This is where I got my original impression that a new Roth IRA would have it's own 5-year clock from its first funding, even if the Roth 401k source account had already met the 5-year rule prior to a direct rollover into the Roth IRA:
https://www.irs.gov/retirement-plans/re ... 2rollovers
I don't know if this is current or has been changed by recent updates or new interpretations, etc.
https://www.irs.gov/retirement-plans/re ... 2rollovers
I don't know if this is current or has been changed by recent updates or new interpretations, etc.
How is the 5-taxable-year period calculated when I roll over a distribution from a designated Roth account to a Roth IRA?

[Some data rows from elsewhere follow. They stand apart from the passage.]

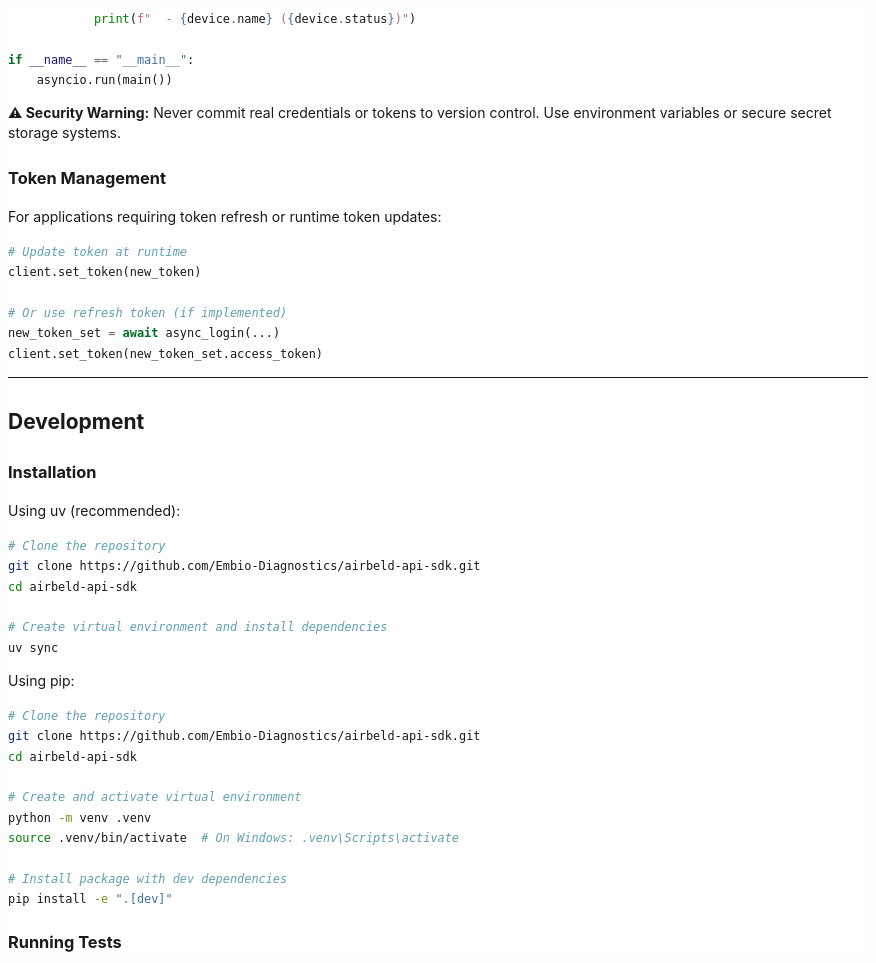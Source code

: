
 ```python
            print(f"  - {device.name} ({device.status})")

if __name__ == "__main__":
    asyncio.run(main())
```

**⚠️ Security Warning:** Never commit real credentials or tokens to version control. Use environment variables or secure secret storage systems.

### Token Management

For applications requiring token refresh or runtime token updates:

```python
# Update token at runtime
client.set_token(new_token)

# Or use refresh token (if implemented)
new_token_set = await async_login(...)
client.set_token(new_token_set.access_token)
```

---

## Development

### Installation

Using uv (recommended):
```bash
# Clone the repository
git clone https://github.com/Embio-Diagnostics/airbeld-api-sdk.git
cd airbeld-api-sdk

# Create virtual environment and install dependencies
uv sync
```

Using pip:
```bash
# Clone the repository
git clone https://github.com/Embio-Diagnostics/airbeld-api-sdk.git
cd airbeld-api-sdk

# Create and activate virtual environment
python -m venv .venv
source .venv/bin/activate  # On Windows: .venv\Scripts\activate

# Install package with dev dependencies
pip install -e ".[dev]"
```

### Running Tests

When you roll over a distribution from a designated Roth account to a Roth IRA, the period that the rolled-over funds were in the designated Roth account does not count toward the 5-taxable-year period for determining qualified distributions from the Roth IRA. However, if you had contributed to any Roth IRA in a prior year, the 5-taxable-year period for determining qualified distributions from a Roth IRA is measured from the earlier contribution. So, if the earlier contribution was made more than 5 years ago and you are over 59 ½ a distribution of amounts attributable to a rollover contribution from a designated Roth account would be a qualified distribution from the Roth IRA.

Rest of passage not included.